*** DATA FOR THE TASK Section Begins ***

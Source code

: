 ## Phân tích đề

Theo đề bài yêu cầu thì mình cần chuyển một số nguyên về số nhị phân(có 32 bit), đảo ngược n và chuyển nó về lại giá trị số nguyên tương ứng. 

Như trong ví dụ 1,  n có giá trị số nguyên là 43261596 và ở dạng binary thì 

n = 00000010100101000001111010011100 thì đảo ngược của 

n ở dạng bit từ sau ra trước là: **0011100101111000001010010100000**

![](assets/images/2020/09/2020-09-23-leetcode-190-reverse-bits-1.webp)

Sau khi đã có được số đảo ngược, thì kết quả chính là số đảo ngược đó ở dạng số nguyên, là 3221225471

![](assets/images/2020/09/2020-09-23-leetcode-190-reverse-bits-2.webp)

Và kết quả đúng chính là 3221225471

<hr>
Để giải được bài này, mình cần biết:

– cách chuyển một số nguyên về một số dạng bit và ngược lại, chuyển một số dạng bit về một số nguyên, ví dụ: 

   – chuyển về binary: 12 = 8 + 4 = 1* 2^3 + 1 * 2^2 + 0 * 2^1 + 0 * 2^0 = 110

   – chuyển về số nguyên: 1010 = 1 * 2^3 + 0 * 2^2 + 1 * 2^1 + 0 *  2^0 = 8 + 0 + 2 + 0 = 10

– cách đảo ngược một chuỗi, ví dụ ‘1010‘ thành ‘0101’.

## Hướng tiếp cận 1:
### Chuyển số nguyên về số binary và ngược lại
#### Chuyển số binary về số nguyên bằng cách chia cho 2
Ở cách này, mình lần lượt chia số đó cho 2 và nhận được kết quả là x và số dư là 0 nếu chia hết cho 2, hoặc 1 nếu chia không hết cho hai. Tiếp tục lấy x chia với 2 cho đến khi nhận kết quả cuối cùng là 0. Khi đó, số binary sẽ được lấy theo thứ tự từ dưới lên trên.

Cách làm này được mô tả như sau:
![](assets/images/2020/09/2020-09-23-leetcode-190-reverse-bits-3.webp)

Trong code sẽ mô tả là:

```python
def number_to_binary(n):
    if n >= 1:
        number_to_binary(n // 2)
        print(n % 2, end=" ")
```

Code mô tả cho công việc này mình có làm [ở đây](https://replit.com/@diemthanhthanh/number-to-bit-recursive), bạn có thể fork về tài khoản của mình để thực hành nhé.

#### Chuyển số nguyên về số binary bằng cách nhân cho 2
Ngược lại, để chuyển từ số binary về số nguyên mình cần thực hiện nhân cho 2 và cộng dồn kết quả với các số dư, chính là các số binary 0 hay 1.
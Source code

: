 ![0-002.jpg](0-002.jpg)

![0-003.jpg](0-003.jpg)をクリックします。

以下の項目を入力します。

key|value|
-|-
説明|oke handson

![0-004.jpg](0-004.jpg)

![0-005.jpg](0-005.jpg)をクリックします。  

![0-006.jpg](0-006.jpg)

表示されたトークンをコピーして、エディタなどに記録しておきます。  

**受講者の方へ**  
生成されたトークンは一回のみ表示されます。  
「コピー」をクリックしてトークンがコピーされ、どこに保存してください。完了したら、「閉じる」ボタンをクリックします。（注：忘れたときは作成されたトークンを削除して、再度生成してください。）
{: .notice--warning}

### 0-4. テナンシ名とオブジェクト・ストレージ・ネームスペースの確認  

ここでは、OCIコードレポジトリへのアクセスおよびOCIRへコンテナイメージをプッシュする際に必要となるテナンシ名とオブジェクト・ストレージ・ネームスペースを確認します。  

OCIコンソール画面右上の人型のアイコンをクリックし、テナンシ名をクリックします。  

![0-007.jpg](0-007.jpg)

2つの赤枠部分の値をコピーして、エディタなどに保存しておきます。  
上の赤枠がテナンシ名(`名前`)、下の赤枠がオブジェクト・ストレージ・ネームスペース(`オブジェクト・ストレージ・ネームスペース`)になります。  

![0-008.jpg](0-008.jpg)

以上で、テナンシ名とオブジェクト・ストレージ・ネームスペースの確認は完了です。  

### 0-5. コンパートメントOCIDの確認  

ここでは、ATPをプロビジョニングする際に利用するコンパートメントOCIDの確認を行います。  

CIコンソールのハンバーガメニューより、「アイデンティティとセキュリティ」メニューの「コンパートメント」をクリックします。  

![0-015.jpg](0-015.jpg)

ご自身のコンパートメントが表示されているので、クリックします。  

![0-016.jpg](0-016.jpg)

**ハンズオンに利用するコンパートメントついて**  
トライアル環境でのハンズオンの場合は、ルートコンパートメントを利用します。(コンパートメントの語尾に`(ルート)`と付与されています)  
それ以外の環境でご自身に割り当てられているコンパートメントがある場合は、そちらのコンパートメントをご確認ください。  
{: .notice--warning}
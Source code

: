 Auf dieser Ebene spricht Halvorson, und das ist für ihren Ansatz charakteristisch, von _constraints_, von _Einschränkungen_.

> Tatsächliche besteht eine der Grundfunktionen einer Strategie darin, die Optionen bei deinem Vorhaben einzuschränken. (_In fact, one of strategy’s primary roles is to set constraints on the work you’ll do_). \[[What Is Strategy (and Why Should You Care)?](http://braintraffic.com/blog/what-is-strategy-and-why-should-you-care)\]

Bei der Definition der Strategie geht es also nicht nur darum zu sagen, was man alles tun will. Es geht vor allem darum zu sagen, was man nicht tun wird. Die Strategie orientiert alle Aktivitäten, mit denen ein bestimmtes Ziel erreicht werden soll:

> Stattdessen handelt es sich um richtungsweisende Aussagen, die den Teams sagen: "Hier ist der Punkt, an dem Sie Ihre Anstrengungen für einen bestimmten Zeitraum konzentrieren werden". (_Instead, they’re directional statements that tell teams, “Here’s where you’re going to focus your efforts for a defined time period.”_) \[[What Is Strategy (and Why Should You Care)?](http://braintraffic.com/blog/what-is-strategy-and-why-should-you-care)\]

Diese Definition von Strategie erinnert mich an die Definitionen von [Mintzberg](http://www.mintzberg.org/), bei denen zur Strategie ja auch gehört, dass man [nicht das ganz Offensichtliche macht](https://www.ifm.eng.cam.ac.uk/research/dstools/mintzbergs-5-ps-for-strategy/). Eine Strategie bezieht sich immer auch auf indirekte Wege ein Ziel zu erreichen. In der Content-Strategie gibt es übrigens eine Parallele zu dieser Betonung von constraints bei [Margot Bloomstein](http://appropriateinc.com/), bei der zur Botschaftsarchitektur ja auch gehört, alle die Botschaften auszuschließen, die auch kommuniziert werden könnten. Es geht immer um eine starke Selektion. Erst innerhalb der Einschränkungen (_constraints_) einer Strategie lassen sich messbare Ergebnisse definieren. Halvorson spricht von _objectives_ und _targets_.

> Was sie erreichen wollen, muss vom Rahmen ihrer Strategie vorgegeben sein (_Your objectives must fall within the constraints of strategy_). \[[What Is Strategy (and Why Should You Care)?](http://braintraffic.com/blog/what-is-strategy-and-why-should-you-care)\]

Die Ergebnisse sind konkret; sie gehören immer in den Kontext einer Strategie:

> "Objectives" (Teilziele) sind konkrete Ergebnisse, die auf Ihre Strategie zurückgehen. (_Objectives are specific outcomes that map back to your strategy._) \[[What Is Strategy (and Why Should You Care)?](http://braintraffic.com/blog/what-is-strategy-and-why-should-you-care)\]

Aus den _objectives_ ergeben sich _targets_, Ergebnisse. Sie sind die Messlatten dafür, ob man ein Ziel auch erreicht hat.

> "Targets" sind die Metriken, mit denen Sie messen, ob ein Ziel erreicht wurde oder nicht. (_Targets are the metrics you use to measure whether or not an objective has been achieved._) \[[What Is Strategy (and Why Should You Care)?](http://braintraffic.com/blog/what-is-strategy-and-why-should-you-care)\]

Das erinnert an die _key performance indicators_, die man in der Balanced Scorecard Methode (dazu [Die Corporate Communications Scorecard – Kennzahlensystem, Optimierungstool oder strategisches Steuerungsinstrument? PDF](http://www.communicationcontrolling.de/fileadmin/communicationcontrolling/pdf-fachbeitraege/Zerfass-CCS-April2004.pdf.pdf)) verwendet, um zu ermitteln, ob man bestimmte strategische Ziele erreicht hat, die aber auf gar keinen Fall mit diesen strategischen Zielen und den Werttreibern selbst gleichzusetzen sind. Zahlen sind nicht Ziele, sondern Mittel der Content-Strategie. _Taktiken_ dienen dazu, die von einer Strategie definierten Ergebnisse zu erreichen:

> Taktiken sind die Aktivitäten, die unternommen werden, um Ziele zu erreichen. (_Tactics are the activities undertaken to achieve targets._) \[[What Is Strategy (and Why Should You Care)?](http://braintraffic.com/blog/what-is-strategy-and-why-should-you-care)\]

*** DATA FOR THE TASK Section Ends ***

**PROBLEM:** If a line above contains the word "được", it counts; state how many lines count, and nothing more.

**ANSWER SECTION:** 4